Superparamagnetic iron oxide nanoparticles (SPIONs) are involved in a lot of applications in biomedical fields, including drug delivery carriers, magnetic hyperthermia and gene transfection agents because of their superparamagnetic properties [28], also iron oxide NPs and their conjugates are widely used as contrast agents in magnetic resonance imaging (MRI) [29], IONPs have gained significant interest for diagnostic and therapeutic applications in the central nervous system in recent years [30] because of Their magnetic and paramagnetic advantages and potentiality to penetrate the blood–brain barrier (BBB) which made the IONPs a promising neuroimaging platform for evaluating CNS tumor lesions, grading, differential diagnose, image-guided delivery in brain tumor treatment, detecting disease progression, monitoring therapies and design of specific treatment strategies for CNS disorders , and the list continues [31], We have found that there is lack of studies and there is controversy and disagreement over the safety profile of IONPs for example a study on adult male mice which were intraperitoneally administered with Fe2O3-NPs (25 and 50 mg/kg body weight) once a week for 4 weeks. Fe2O3-NP treated Rat’s Locomotor behavior and spatial memory change were observed. Damaged blood-brain barrier permeability Elevated nitric oxide, acetylcholinesterase, lactate dehydrogenase leakage, and demyelination were observed in the Fe2O3-NP-treated brain tissues. Imbalanced levels of ROS generation and antioxidant defense mechanism (superoxide dismutase and catalase) cause damages to lipids, proteins, and DNA.
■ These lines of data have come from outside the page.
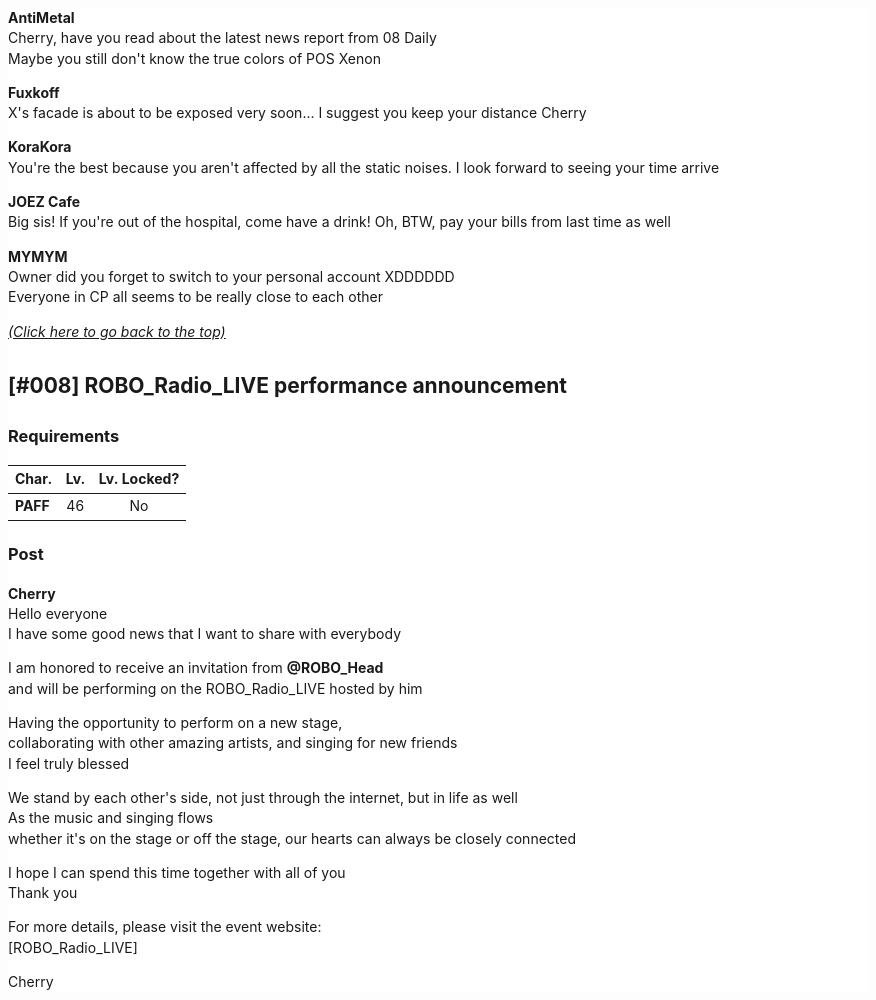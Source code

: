 **AntiMetal**<br>
Cherry, have you read about the latest news report from 08 Daily<br>
Maybe you still don't know the true colors of POS Xenon

**Fuxkoff**<br>
X's facade is about to be exposed very soon... I suggest you keep your distance Cherry

**KoraKora**<br>
You're the best because you aren't affected by all the static noises. I look forward to seeing your time arrive

**JOEZ Cafe**<br>
Big sis! If you're out of the hospital, come have a drink! Oh, BTW, pay your bills from last time as well

**MYMYM**<br>
Owner did you forget to switch to your personal account XDDDDDD<br>
Everyone in CP all seems to be really close to each other

[*(Click here to go back to the top)*](#toc)

## <a id="h0801"/>\[#008\] ROBO\_Radio\_LIVE performance announcement
### Requirements
| Char.  |Lv.|Lv. Locked?|
|--------|:-:|:---------:|
|**PAFF**|46 |    No     |

### Post
**Cherry**<br>
Hello everyone<br>
I have some good news that I want to share with everybody

I am honored to receive an invitation from  **@ROBO\_Head**<br>
and will be performing on the ROBO\_Radio\_LIVE hosted by him

Having the opportunity to perform on a new stage,<br>
collaborating with other amazing artists, and singing for new friends<br>
I feel truly blessed

We stand by each other's side, not just through the internet, but in life as well<br>
As the music and singing flows<br>
whether it's on the stage or off the stage, our hearts can always be closely connected

I hope I can spend this time together with all of you<br>
Thank you

For more details, please visit the event website:<br>
\[ROBO\_Radio\_LIVE\]

Cherry
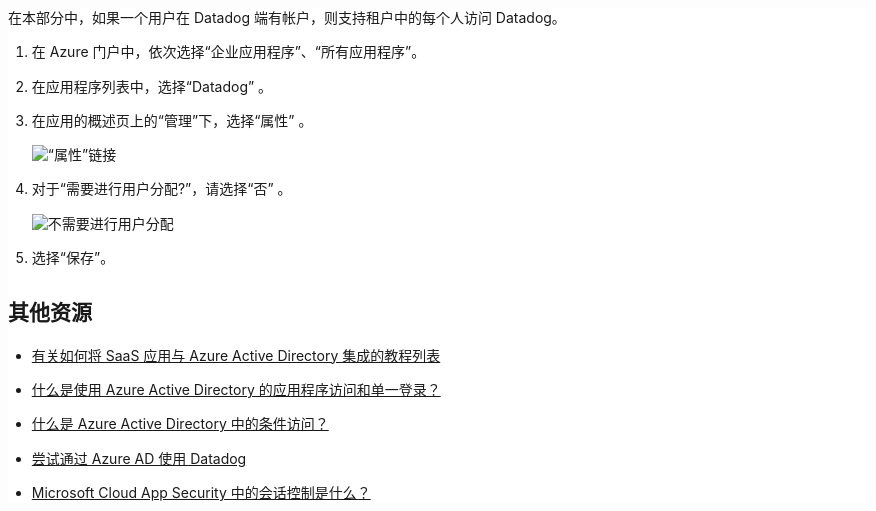在本部分中，如果一个用户在 Datadog 端有帐户，则支持租户中的每个人访问 Datadog。

1. 在 Azure 门户中，依次选择“企业应用程序”、“所有应用程序”。  
1. 在应用程序列表中，选择“Datadog”  。
1. 在应用的概述页上的“管理”下，选择“属性” 。

    ![“属性”链接](common/properties.png)

1. 对于“需要进行用户分配?”，请选择“否” 。

    ![不需要进行用户分配](common/user-assignment-not-required.png)

1. 选择“保存”。

## <a name="additional-resources"></a>其他资源

- [有关如何将 SaaS 应用与 Azure Active Directory 集成的教程列表](./tutorial-list.md)

- [什么是使用 Azure Active Directory 的应用程序访问和单一登录？](../manage-apps/what-is-single-sign-on.md)

- [什么是 Azure Active Directory 中的条件访问？](../conditional-access/overview.md)

- [尝试通过 Azure AD 使用 Datadog](https://aad.portal.azure.com/)

- [Microsoft Cloud App Security 中的会话控制是什么？](/cloud-app-security/proxy-intro-aad)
PARP which is an enzyme that helps in repairing damaged DNA [32] and cleaved caspase 3 expression levels which is related to apoptosis [33] were found to be increased in the Fe2O3-NP-exposed brain regions which confirms DNA damage and apoptosis. This means impairments were caused by nanoparticle accumulation, oxidative stress, and apoptosis in the mouse brain. [31] , our brain is vulnerable to nanoparticles, a study on fine Fe2O3 particles (280±80 nm) suggested that it could transport into the CNS via the olfactory pathway by sensory nerve endings of the olfactory nerve and trigeminus [34], The striatum and hippocampus are important structures in the brain which are associated with the development of Parkinson’s and Alzheimer’s diseases another study reported that iron oxide nanoparticles (Fe3O4-NPs, 30 nm) were intranasally instilled for seven days have the ability to translocate directly from the olfactory nerve to the brain .the study focused on the effects of Fe3O4-NPs on the striatum and hippocampus, including oxidative injury and the accumulation and retention of Fe3O4-NPs. regional distribution of Fe3O4-NPs was observed in rat brains after treatment. The particles were found to be deposited at high concentrations in the rat striatum and hippocampus. Over half of the Fe3O4- NPs were retained in the striatum for a minimum of two weeks and may have induced oxidative damage to the region. Also in vitro studies showed that Fe3O4-NPs may decrease neuron viability, trigger oxidative stress, and activate JNK- and p53-mediated pathways to regulate the cell cycle and apoptosis.

Which can be considered as an eye-catching study to intensify the study of IONPs environmental exposure to know if it can develop neurodegenerative diseases [35], a low-dose (130 μg) repeatedly intranasal instilled nano- and submicron-sized Fe2O3 particles (21 nm and 280 nm) to mice showed to induce significant oxidative stress by both of sizes of Fe2O3 particles. From the oxidative stress biochemical measurements and the ultrastructural changes of hippocampus and olfactory bulb nerve cells, the results indicated that the 21 nm-Fe2O3 particles may induce more severe oxidative stress and cell injury more than 280 nm-Fe2O3 which means it’s a size-dependent toxic effect. the study revealed the oxidative stress effect of IONPs on CNS and it’s neurotoxic impact resulting from long-term inhalation exposure [36]. another in vivo study investigated The toxicity of magnetic iron oxide nanoparticles (MIONs) by measuring iron content in different brain areas of Wistar rats, spherical shape MIONs which were (15.63 ± 2.38 nm) in size used as a single i.e. injection in a dose of 10 mg/ kg delivered to rats, this study demonstrated that the toxic effect of (MIONs) varies from one area to another of rat brains. the hippocampus and striatum were the most affected areas and showed severe damage due to MIONs exposure, on the contrary thalamus and cerebellum were The least affected areas and based on The histopathological examination of the brain, moderate neuronal degeneration in hippocampus and striatum, mild neuronal degeneration in the cortex and slight degeneration in hypothalamus and pons-medulla areas were detected [37].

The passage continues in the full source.